Extracted records:
┌──

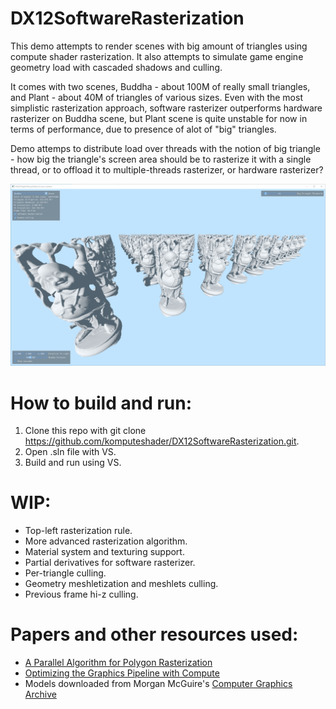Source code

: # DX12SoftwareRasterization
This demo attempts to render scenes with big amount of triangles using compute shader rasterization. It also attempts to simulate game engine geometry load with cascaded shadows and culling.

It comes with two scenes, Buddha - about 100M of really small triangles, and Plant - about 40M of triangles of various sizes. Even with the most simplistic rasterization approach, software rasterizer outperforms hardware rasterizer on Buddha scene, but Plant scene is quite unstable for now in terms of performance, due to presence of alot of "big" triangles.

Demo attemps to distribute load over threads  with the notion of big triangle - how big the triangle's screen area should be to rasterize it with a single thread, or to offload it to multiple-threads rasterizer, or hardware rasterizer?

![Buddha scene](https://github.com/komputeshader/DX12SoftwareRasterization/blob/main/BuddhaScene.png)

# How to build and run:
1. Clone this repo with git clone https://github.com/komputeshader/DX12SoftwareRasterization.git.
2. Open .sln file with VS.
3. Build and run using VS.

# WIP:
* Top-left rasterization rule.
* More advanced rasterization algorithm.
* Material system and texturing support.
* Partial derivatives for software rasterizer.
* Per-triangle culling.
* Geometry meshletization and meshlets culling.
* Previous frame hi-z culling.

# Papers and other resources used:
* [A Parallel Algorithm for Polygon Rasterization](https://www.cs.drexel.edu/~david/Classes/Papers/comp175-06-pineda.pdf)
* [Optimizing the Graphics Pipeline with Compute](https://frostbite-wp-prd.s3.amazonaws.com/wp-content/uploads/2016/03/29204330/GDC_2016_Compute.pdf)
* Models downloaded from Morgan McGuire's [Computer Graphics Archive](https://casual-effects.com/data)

└──

▶ [TASK TO CARRY OUT]:
Give again, exactly, every line from the one holding "frame hi-z culling." to the last line of the data.

▶ [FINAL ANSWER]:
* Previous frame hi-z culling.

# Papers and other resources used:
* [A Parallel Algorithm for Polygon Rasterization](https://www.cs.drexel.edu/~david/Classes/Papers/comp175-06-pineda.pdf)
* [Optimizing the Graphics Pipeline with Compute](https://frostbite-wp-prd.s3.amazonaws.com/wp-content/uploads/2016/03/29204330/GDC_2016_Compute.pdf)
* Models downloaded from Morgan McGuire's [Computer Graphics Archive](https://casual-effects.com/data)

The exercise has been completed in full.